La décision du roi du Maroc, Mohammed VI, a pour objectif de repenser et réorganiser la filière de la production de cannabis vers des formes légales et thérapeutiques. Nos explications.
Le roi du Maroc, Mohammed VI, a gracié plus de 4 800 agriculteurs poursuivis ou condamnés pour culture illégale du cannabis, selon un communiqué du ministère de la Justice. Cette mesure, prise à la veille d’une fête nationale, vise à aider les bénéficiaires à s’intégrer dans la nouvelle stratégie du pays suite à la légalisation partielle de la production de cannabis à des fins thérapeutiques.
Le Maroc, premier producteur mondial de cannabis, a légalisé en 2021 la culture du cannabis à des fins industrielles et médicales dans certaines régions du nord-est.
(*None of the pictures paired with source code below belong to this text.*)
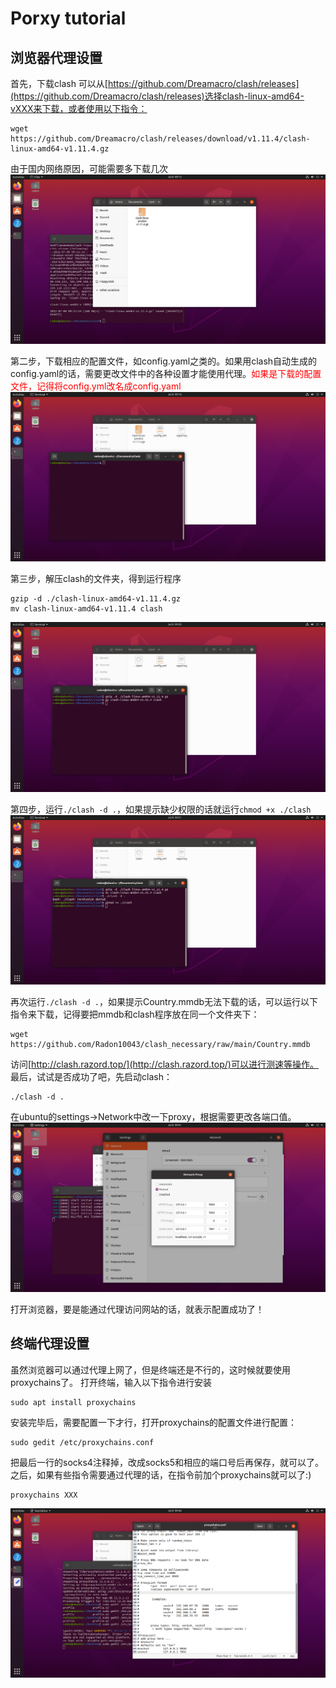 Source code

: # Porxy tutorial

## 浏览器代理设置
首先，下载clash
可以从[https://github.com/Dreamacro/clash/releases](https://github.com/Dreamacro/clash/releases)选择clash-linux-amd64-vXXX来下载，或者使用以下指令：
```
wget https://github.com/Dreamacro/clash/releases/download/v1.11.4/clash-linux-amd64-v1.11.4.gz
```
由于国内网络原因，可能需要多下载几次
![1](figs/1.png)

第二步，下载相应的配置文件，如config.yaml之类的。如果用clash自动生成的config.yaml的话，需要更改文件中的各种设置才能使用代理。<font color=red>如果是下载的配置文件，记得将config.yml改名成config.yaml</font>
![2](figs/2.png)

第三步，解压clash的文件夹，得到运行程序

```
gzip -d ./clash-linux-amd64-v1.11.4.gz
mv clash-linux-amd64-v1.11.4 clash
```
![3](figs/3.png)

第四步，运行`./clash -d .`，如果提示缺少权限的话就运行`chmod +x ./clash`
![4](figs/4.png)

再次运行`./clash -d .`，如果提示Country.mmdb无法下载的话，可以运行以下指令来下载，记得要把mmdb和clash程序放在同一个文件夹下：
```
wget https://github.com/Radon10043/clash_necessary/raw/main/Country.mmdb
```
访问[http://clash.razord.top/](http://clash.razord.top/)可以进行测速等操作。
最后，试试是否成功了吧，先启动clash：
```
./clash -d .
```
在ubuntu的settings->Network中改一下proxy，根据需要更改各端口值。
![5](figs/5.png)

打开浏览器，要是能通过代理访问网站的话，就表示配置成功了！

## 终端代理设置
虽然浏览器可以通过代理上网了，但是终端还是不行的，这时候就要使用proxychains了。
打开终端，输入以下指令进行安装
```
sudo apt install proxychains
```
安装完毕后，需要配置一下才行，打开proxychains的配置文件进行配置：
```
sudo gedit /etc/proxychains.conf
```
把最后一行的socks4注释掉，改成socks5和相应的端口号后再保存，就可以了。之后，如果有些指令需要通过代理的话，在指令前加个proxychains就可以了:)
```
proxychains XXX
```
![7](figs/7.png) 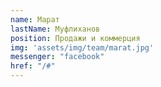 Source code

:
 ```yaml
---
name: Марат
lastName: Муфлиханов
position: Продажи и коммерция
img: 'assets/img/team/marat.jpg'
messenger: "facebook"
href: "/#"
---
```

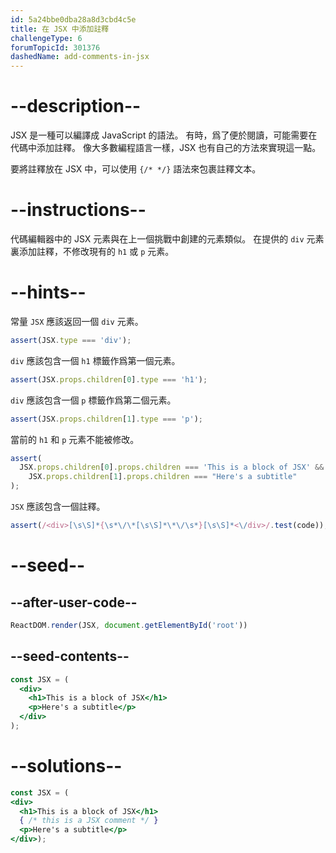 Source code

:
 ```yaml
---
id: 5a24bbe0dba28a8d3cbd4c5e
title: 在 JSX 中添加註釋
challengeType: 6
forumTopicId: 301376
dashedName: add-comments-in-jsx
---
```


# --description--

JSX 是一種可以編譯成 JavaScript 的語法。 有時，爲了便於閱讀，可能需要在代碼中添加註釋。 像大多數編程語言一樣，JSX 也有自己的方法來實現這一點。

要將註釋放在 JSX 中，可以使用 `{/* */}` 語法來包裹註釋文本。

# --instructions--

代碼編輯器中的 JSX 元素與在上一個挑戰中創建的元素類似。 在提供的 `div` 元素裏添加註釋，不修改現有的 `h1` 或 `p` 元素。

# --hints--

常量 `JSX` 應該返回一個 `div` 元素。

```js
assert(JSX.type === 'div');
```

`div` 應該包含一個 `h1` 標籤作爲第一個元素。

```js
assert(JSX.props.children[0].type === 'h1');
```

`div` 應該包含一個 `p` 標籤作爲第二個元素。

```js
assert(JSX.props.children[1].type === 'p');
```

當前的 `h1` 和 `p` 元素不能被修改。

```js
assert(
  JSX.props.children[0].props.children === 'This is a block of JSX' &&
    JSX.props.children[1].props.children === "Here's a subtitle"
);
```

`JSX` 應該包含一個註釋。

```js
assert(/<div>[\s\S]*{\s*\/\*[\s\S]*\*\/\s*}[\s\S]*<\/div>/.test(code));
```

# --seed--

## --after-user-code--

```jsx
ReactDOM.render(JSX, document.getElementById('root'))
```

## --seed-contents--

```jsx
const JSX = (
  <div>
    <h1>This is a block of JSX</h1>
    <p>Here's a subtitle</p>
  </div>
);
```

# --solutions--

```jsx
const JSX = (
<div>
  <h1>This is a block of JSX</h1>
  { /* this is a JSX comment */ }
  <p>Here's a subtitle</p>
</div>);
```
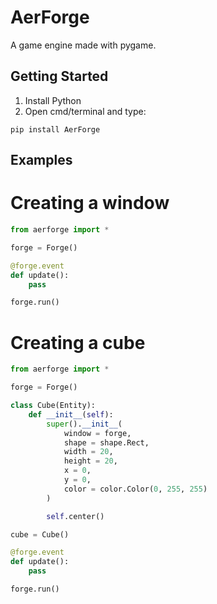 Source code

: # AerForge
A game engine made with pygame.

## Getting Started
1) Install Python
2) Open cmd/terminal and type:

```
pip install AerForge
```

## Examples
# Creating a window
``` python
from aerforge import *

forge = Forge()

@forge.event
def update():
    pass

forge.run()
```

# Creating a cube
``` python
from aerforge import *

forge = Forge()

class Cube(Entity):
    def __init__(self):
        super().__init__(
            window = forge,
            shape = shape.Rect,
            width = 20,
            height = 20,
            x = 0,
            y = 0,
            color = color.Color(0, 255, 255)
        )

        self.center()

cube = Cube()

@forge.event
def update():
    pass

forge.run()
``` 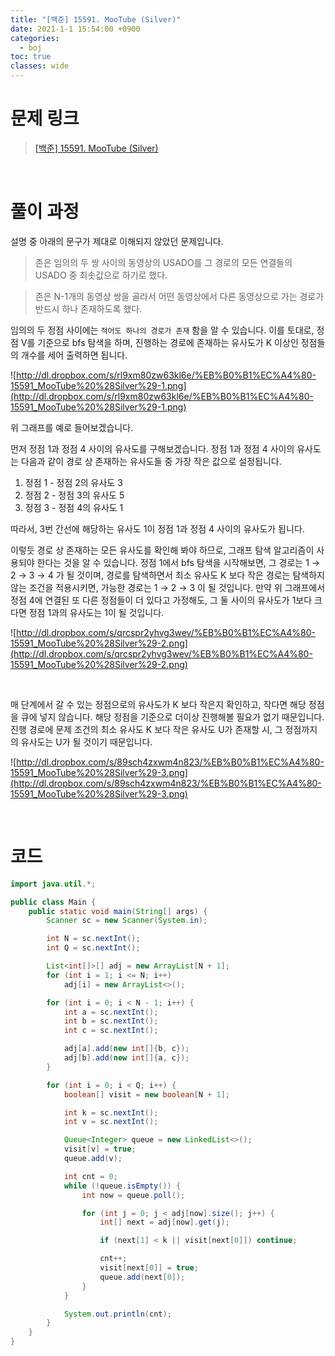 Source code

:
 ```yaml
---
title: "[백준] 15591. MooTube (Silver)"
date: 2021-1-1 15:54:00 +0900
categories:
  - boj
toc: true
classes: wide
---
```


# 문제 링크

> [[백준] 15591. MooTube (Silver)](https://www.acmicpc.net/problem/15591)

<br>

# 풀이 과정

설명 중 아래의 문구가 제대로 이해되지 않았던 문제입니다.

> 존은 임의의 두 쌍 사이의 동영상의 USADO를 그 경로의 모든 연결들의 USADO 중 최솟값으로 하기로 했다.

> 존은 N-1개의 동영상 쌍을 골라서 어떤 동영상에서 다른 동영상으로 가는 경로가 반드시 하나 존재하도록 했다.

임의의 두 정점 사이에는 `적어도 하나의 경로가 존재` 함을 알 수 있습니다. 이를 토대로, 정점 V를 기준으로 bfs 탐색을 하며, 진행하는 경로에 존재하는 유사도가 K 이상인 정점들의 개수를 세어 출력하면 됩니다.

![http://dl.dropbox.com/s/rl9xm80zw63kl6e/%EB%B0%B1%EC%A4%80-15591_MooTube%20%28Silver%29-1.png](http://dl.dropbox.com/s/rl9xm80zw63kl6e/%EB%B0%B1%EC%A4%80-15591_MooTube%20%28Silver%29-1.png)

위 그래프를 예로 들어보겠습니다.

먼저 정점 1과 정점 4 사이의 유사도를 구해보겠습니다. 정점 1과 정점 4 사이의 유사도는 다음과 같이 경로 상 존재하는 유사도들 중 가장 작은 값으로 설정됩니다.

1. 정점 1 - 정점 2의 유사도 3
2. 정점 2 - 정점 3의 유사도 5
3. 정점 3 - 정점 4의 유사도 1

따라서, 3번 간선에 해당하는 유사도 1이 정점 1과 정점 4 사이의 유사도가 됩니다.

이렇듯 경로 상 존재하는 모든 유사도를 확인해 봐야 하므로, 그래프 탐색 알고리즘이 사용되야 한다는 것을 알 수 있습니다. 정점 1에서 bfs 탐색을 시작해보면, 그 경로는 1 → 2 → 3 → 4 가 될 것이며, 경로를 탐색하면서 최소 유사도 K 보다 작은 경로는 탐색하지 않는 조건을 적용시키면, 가능한 경로는 1 → 2 → 3 이 될 것입니다. 만약 위 그래프에서 정점 4에 연결된 또 다른 정점들이 더 있다고 가정해도, 그 둘 사이의 유사도가 1보다 크다면 정점 1과의 유사도는 1이 될 것입니다.

![http://dl.dropbox.com/s/qrcspr2yhvg3wev/%EB%B0%B1%EC%A4%80-15591_MooTube%20%28Silver%29-2.png](http://dl.dropbox.com/s/qrcspr2yhvg3wev/%EB%B0%B1%EC%A4%80-15591_MooTube%20%28Silver%29-2.png)

<br>

매 단계에서 갈 수 있는 정점으로의 유사도가 K 보다 작은지 확인하고, 작다면 해당 정점을 큐에 넣지 않습니다. 해당 정점을 기준으로 더이상 진행해볼 필요가 없기 때문입니다. 진행 경로에 문제 조건의 최소 유사도 K 보다 작은 유사도 U가 존재할 시, 그 정점까지의 유사도는 U가 될 것이기 때문입니다. 

![http://dl.dropbox.com/s/89sch4zxwm4n823/%EB%B0%B1%EC%A4%80-15591_MooTube%20%28Silver%29-3.png](http://dl.dropbox.com/s/89sch4zxwm4n823/%EB%B0%B1%EC%A4%80-15591_MooTube%20%28Silver%29-3.png)

<br>

# 코드

```java
import java.util.*;

public class Main {
    public static void main(String[] args) {
        Scanner sc = new Scanner(System.in);

        int N = sc.nextInt();
        int Q = sc.nextInt();

        List<int[]>[] adj = new ArrayList[N + 1];
        for (int i = 1; i <= N; i++)
            adj[i] = new ArrayList<>();

        for (int i = 0; i < N - 1; i++) {
            int a = sc.nextInt();
            int b = sc.nextInt();
            int c = sc.nextInt();

            adj[a].add(new int[]{b, c});
            adj[b].add(new int[]{a, c});
        }

        for (int i = 0; i < Q; i++) {
            boolean[] visit = new boolean[N + 1];

            int k = sc.nextInt();
            int v = sc.nextInt();

            Queue<Integer> queue = new LinkedList<>();
            visit[v] = true;
            queue.add(v);

            int cnt = 0;
            while (!queue.isEmpty()) {
                int now = queue.poll();

                for (int j = 0; j < adj[now].size(); j++) {
                    int[] next = adj[now].get(j);

                    if (next[1] < k || visit[next[0]]) continue;

                    cnt++;
                    visit[next[0]] = true;
                    queue.add(next[0]);
                }
            }

            System.out.println(cnt);
        }
    }
}
```
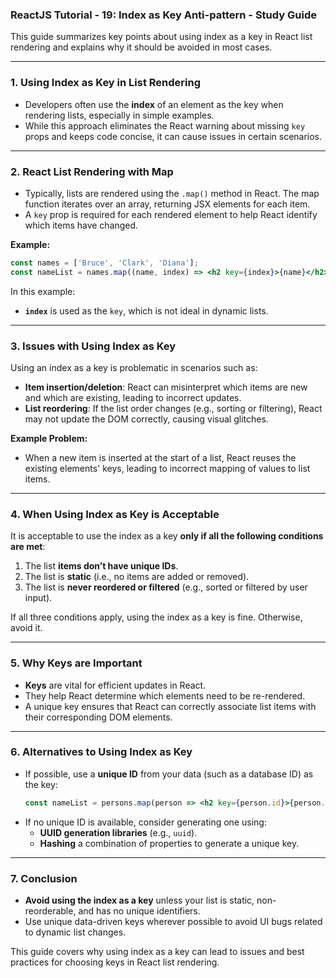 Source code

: ### **ReactJS Tutorial - 19: Index as Key Anti-pattern - Study Guide**

This guide summarizes key points about using index as a key in React list rendering and explains why it should be avoided in most cases.

---

### **1. Using Index as Key in List Rendering**
- Developers often use the **index** of an element as the key when rendering lists, especially in simple examples. 
- While this approach eliminates the React warning about missing `key` props and keeps code concise, it can cause issues in certain scenarios.

---

### **2. React List Rendering with Map**
- Typically, lists are rendered using the `.map()` method in React. The map function iterates over an array, returning JSX elements for each item.
- A `key` prop is required for each rendered element to help React identify which items have changed.

**Example:**
```jsx
const names = ['Bruce', 'Clark', 'Diana'];
const nameList = names.map((name, index) => <h2 key={index}>{name}</h2>);
```

In this example:
- **`index`** is used as the `key`, which is not ideal in dynamic lists.

---

### **3. Issues with Using Index as Key**
Using an index as a key is problematic in scenarios such as:
- **Item insertion/deletion**: React can misinterpret which items are new and which are existing, leading to incorrect updates.
- **List reordering**: If the list order changes (e.g., sorting or filtering), React may not update the DOM correctly, causing visual glitches.

**Example Problem:**
- When a new item is inserted at the start of a list, React reuses the existing elements' keys, leading to incorrect mapping of values to list items.

---

### **4. When Using Index as Key is Acceptable**
It is acceptable to use the index as a key **only if all the following conditions are met**:
1. The list **items don’t have unique IDs**.
2. The list is **static** (i.e., no items are added or removed).
3. The list is **never reordered or filtered** (e.g., sorted or filtered by user input).

If all three conditions apply, using the index as a key is fine. Otherwise, avoid it.

---

### **5. Why Keys are Important**
- **Keys** are vital for efficient updates in React.
- They help React determine which elements need to be re-rendered.
- A unique key ensures that React can correctly associate list items with their corresponding DOM elements.

---

### **6. Alternatives to Using Index as Key**
- If possible, use a **unique ID** from your data (such as a database ID) as the key:
  ```jsx
  const nameList = persons.map(person => <h2 key={person.id}>{person.name}</h2>);
  ```
- If no unique ID is available, consider generating one using:
  - **UUID generation libraries** (e.g., `uuid`).
  - **Hashing** a combination of properties to generate a unique key.

---

### **7. Conclusion**
- **Avoid using the index as a key** unless your list is static, non-reorderable, and has no unique identifiers.
- Use unique data-driven keys wherever possible to avoid UI bugs related to dynamic list changes.

This guide covers why using index as a key can lead to issues and best practices for choosing keys in React list rendering.
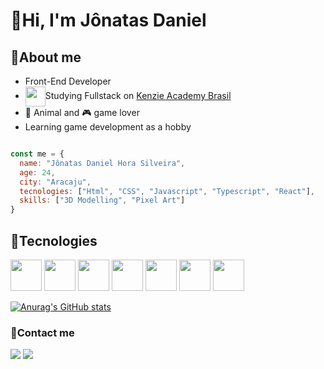 <h1>👋Hi, I'm Jônatas Daniel</h1>

<h2>👤About me</h2>
<ul>
  <li>Front-End Developer</li>
  <li><img width="32" align="center" src="https://res.cloudinary.com/crunchbase-production/image/upload/c_lpad,h_256,w_256,f_auto,q_auto:eco,dpr_1/v1507162903/qkpagi7sv8temclfcfjp.png"/>Studying Fullstack on <a href="https://www.linkedin.com/school/kenzieacademybr/">Kenzie Academy Brasil</a></li>
  <li>🐢 Animal and 🎮 game lover</li>
  <li>Learning game development as a hobby</li>
</ul>

```javascript 

const me = {
  name: "Jônatas Daniel Hora Silveira",
  age: 24,
  city: "Aracaju",
  tecnologies: ["Html", "CSS", "Javascript", "Typescript", "React"],
  skills: ["3D Modelling", "Pixel Art"]
}


```

<h2>🚀Tecnologies</h2>
<p>
  <img width="50" src="https://cdn.jsdelivr.net/gh/devicons/devicon/icons/html5/html5-original.svg"/>
  <img width="50" src="https://cdn.jsdelivr.net/gh/devicons/devicon/icons/css3/css3-original.svg"/>
  <img width="50" src="https://cdn.jsdelivr.net/gh/devicons/devicon/icons/javascript/javascript-original.svg"/>
  <img width="50" src="https://cdn.jsdelivr.net/gh/devicons/devicon/icons/react/react-original.svg"/>
  <img width="50" src="https://cdn.jsdelivr.net/gh/devicons/devicon/icons/typescript/typescript-original.svg"/>
  <img width="50" src="https://cdn.jsdelivr.net/gh/devicons/devicon/icons/visualstudio/visualstudio-plain.svg"/>
  <img width="50" src="https://cdn.jsdelivr.net/gh/devicons/devicon/icons/git/git-original.svg" />
</p>

[![Anurag's GitHub stats](https://github-readme-stats.vercel.app/api?username=jonatasdhs&theme=tokyonight)](https://github.com/jonatasdhs)

<h3>📱Contact me</h3>
<a href="https://www.linkedin.com/in/jonatas-daniel/"><img src="https://img.shields.io/badge/LinkedIn-0077B5?style=for-the-badge&logo=linkedin&logoColor=white"/></a>
<a href="mailto:jonatasilveira04@gmail.com"><img src="https://img.shields.io/badge/Gmail-D14836?style=for-the-badge&logo=gmail&logoColor=white"/></a>
          
<!---
jonatasdhs/jonatasdhs is a ✨ special ✨ repository because its `README.md` (this file) appears on your GitHub profile.
You can click the Preview link to take a look at your changes.
--->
120 000 familles dépendent de l’économie de la drogue
Rabat a récemment accordé une grâce à plus de 4 800 cultivateurs de cannabis, dans le but de lutter contre le trafic de drogue, de se positionner sur le marché du cannabis légal et de stimuler économiquement la région du Rif. Cette région, où la culture du cannabis est une tradition séculaire, comptait entre 80 000 et 120 000 familles dépendantes de cette activité en 2019.
La grâce concerne principalement des cultivateurs dont l’activité illégale était souvent tolérée mais pouvait entraîner des poursuites. Selon le directeur de l’Agence nationale de réglementation des activités relatives au cannabis (Anrac), cité par Le Monde, cette mesure permettra aux agriculteurs et à leurs familles de vivre plus sereinement et de participer à la transition vers une légalisation progressive et l’introduction de cultures alternatives.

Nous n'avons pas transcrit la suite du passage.